John Hunt Park, named for the founder of Huntsville, stretches 387 acres along the west side of Memorial Parkway. It’s home to the abandoned minor league baseball stadium, the Alabama High School Athletic Association state soccer tournament and a former golf course being transformed into multiple venues. That’s quite an encore for the former site of the Huntsville airport.


“Years ago, we started looking at this as being the Central Park of the city of Huntsville,” Mayor Tommy Battle said.


The current four-year phase of development for the park has a price tag of about $17 million. By the time the park is completed perhaps decades in the future, more than $50 million will have been invested by the city of Huntsville.


Events such as fairs, festivals, concerts and other large-scale attractions are possible uses for the festival area.


“The festival site may be one of the biggest community assets,” is how the city described it. “Outdoor events have grown to the point that it’s difficult for the city and organizations to handle all the logistical space and traffic requirements that come with managing large crowds. This site will have plenty of space, restrooms, and lighting — a blank slate for special events with plenty of parking.”


Across from the former entrance to the golf course and visible on the south side of Airport Road, construction is ongoing on a sand volleyball venue. Pictured is a facility that will include restrooms, locker rooms and a concession stand.
Hamilton said the sand volleyball venue will have 12 courts and be an attraction for tournaments for out-of-town teams. Eventually, the facility will have the capacity to expand to 16 courts.
A pavilion is also under construction that will provide an open air observation area for eight of the 12 courts.
On the southwest corner of the park, the Tennis Center recently finished construction of six new clay courts, bringing the total number of lighted playing courts to 30. The park master plan calls for an addition of ten more clay courts in the future.
The city recently held its third-annual tree planting day, an event encouraging children to help plant trees in the park and get a little closer to nature. Battle pointed out that one disadvantage to building a park on a former airport site is that there aren’t a lot of trees. Dozens of trees have been planted around the park in the past three years.
The park is also home to Joe Davis Stadium, the former home of the Huntsville Stars that has fallen into disrepair and is no longer a suitable venue for public events, Hamilton said.

A faded Huntsville Stars banner still hangs in the stadium, though the team moved to Biloxi in 2015.


So what’s to become of the stadium? It eventually will be torn down, Hamilton said, but there are no specific plans for the site at this time.

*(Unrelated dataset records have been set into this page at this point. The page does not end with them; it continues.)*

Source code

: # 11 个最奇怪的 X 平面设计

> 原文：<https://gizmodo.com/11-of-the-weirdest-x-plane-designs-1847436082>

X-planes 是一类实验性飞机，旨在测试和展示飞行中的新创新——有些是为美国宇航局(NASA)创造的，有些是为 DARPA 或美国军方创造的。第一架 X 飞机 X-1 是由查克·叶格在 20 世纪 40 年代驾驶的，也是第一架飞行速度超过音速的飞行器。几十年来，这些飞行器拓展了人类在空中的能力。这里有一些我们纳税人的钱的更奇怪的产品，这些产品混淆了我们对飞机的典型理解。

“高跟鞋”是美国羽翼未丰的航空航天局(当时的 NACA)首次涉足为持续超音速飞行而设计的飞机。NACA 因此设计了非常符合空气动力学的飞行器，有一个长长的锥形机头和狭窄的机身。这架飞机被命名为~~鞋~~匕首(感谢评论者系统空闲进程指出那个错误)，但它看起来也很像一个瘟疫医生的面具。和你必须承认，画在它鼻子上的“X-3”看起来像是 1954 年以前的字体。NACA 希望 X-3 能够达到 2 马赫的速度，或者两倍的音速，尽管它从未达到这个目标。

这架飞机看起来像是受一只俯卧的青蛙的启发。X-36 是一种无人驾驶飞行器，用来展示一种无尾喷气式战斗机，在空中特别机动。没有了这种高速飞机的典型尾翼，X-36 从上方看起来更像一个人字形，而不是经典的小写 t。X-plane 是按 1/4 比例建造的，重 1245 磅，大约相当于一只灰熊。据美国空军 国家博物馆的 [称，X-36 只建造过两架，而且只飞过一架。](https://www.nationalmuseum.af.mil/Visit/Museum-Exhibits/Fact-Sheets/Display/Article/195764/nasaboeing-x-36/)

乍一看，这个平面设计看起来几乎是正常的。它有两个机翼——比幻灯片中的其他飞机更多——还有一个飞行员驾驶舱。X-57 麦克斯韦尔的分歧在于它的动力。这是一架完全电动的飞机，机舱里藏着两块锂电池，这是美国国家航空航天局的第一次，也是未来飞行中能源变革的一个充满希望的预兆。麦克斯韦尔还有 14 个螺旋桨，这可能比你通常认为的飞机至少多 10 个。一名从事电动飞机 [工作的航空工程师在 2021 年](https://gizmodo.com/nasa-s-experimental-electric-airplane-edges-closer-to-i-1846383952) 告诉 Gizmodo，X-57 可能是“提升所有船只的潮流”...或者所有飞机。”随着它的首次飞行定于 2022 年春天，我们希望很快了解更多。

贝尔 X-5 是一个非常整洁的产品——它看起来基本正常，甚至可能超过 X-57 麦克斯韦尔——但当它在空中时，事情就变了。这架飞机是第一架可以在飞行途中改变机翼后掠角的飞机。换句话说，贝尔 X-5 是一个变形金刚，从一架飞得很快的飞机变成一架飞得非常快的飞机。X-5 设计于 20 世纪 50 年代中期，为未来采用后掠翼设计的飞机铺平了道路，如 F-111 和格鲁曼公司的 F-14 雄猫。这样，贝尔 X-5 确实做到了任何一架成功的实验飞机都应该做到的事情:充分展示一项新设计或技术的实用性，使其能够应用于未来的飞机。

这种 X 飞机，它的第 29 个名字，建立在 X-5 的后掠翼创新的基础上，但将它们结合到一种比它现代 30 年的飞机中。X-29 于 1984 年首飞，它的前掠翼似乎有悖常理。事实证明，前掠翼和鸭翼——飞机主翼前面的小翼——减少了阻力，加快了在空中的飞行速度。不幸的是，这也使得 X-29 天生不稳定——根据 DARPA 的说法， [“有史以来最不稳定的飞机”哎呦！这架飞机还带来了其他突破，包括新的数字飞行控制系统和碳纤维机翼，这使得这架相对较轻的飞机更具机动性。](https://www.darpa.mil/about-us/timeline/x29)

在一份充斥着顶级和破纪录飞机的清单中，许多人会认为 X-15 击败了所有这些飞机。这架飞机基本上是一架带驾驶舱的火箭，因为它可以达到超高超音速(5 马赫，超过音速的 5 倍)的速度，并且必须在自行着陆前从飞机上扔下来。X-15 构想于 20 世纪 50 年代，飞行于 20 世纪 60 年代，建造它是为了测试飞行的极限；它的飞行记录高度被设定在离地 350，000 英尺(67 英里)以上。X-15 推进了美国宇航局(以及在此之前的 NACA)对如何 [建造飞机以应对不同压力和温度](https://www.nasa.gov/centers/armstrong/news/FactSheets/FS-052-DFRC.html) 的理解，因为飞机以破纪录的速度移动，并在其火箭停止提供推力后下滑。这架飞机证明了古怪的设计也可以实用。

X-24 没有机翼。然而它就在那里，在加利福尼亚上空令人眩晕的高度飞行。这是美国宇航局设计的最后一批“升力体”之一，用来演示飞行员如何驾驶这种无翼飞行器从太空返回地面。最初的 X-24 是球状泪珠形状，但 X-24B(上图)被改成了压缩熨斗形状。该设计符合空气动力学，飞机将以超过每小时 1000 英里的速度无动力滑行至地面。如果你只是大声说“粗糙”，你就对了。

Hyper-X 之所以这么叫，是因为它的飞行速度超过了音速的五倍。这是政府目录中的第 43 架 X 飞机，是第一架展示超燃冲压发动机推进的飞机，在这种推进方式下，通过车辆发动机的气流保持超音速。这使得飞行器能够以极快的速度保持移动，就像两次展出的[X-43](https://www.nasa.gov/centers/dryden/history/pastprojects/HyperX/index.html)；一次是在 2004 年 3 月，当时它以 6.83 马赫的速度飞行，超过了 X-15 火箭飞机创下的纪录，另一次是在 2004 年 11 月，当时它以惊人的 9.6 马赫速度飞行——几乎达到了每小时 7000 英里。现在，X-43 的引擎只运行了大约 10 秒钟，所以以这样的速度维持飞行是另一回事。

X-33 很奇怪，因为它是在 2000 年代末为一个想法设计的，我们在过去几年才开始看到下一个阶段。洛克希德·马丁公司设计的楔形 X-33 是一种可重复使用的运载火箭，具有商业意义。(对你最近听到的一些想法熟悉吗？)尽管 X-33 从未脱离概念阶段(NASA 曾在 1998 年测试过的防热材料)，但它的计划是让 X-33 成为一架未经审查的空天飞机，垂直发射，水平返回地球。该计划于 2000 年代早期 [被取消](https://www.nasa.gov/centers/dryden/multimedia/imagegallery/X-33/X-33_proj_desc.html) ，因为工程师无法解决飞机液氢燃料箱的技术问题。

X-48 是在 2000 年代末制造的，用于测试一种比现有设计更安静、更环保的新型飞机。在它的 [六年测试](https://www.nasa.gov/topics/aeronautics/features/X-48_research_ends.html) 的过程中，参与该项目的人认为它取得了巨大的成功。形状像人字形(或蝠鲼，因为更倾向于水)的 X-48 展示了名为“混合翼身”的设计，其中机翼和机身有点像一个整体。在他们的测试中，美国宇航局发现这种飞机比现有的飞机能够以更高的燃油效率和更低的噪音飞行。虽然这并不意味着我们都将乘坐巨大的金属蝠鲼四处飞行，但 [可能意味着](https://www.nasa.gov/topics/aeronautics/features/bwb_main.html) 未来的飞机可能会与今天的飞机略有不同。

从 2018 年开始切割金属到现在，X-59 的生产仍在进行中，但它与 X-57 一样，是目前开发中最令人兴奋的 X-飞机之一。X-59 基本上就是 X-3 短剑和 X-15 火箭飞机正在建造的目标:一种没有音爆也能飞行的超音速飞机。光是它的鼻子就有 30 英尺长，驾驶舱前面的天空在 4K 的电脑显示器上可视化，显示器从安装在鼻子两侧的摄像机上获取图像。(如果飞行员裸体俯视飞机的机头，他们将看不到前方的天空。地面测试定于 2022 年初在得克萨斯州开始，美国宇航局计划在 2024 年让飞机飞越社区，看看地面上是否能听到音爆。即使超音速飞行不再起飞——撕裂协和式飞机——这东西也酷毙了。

Hamilton said the city has been in discussions with a developer interested in building a recreational venue on the site that would fit into the plan of the park. The venue would multiple indoor basketball and volleyball courts, among other amenities.


But no final decisions have been made and the city has designated the stadium site as “to be determined.”


So why not just tear down the stadium now and remove the eyesore from the park?


“Here’s the thing: If we went over there and demolished it right now, you would just have a great big mud hole,” Hamilton said. “So either way, it’s going to be an eyesore. We think the best thing is to do the demolition as the first phase of a redevelopment. That may change in the future.”


There are plans for the park beyond the ongoing plans. That includes refurbishment of Kids’ Space, a playground in the southeast corner of the park, as well as a skateboard park, a bike jump course and two new multi-use playing fields.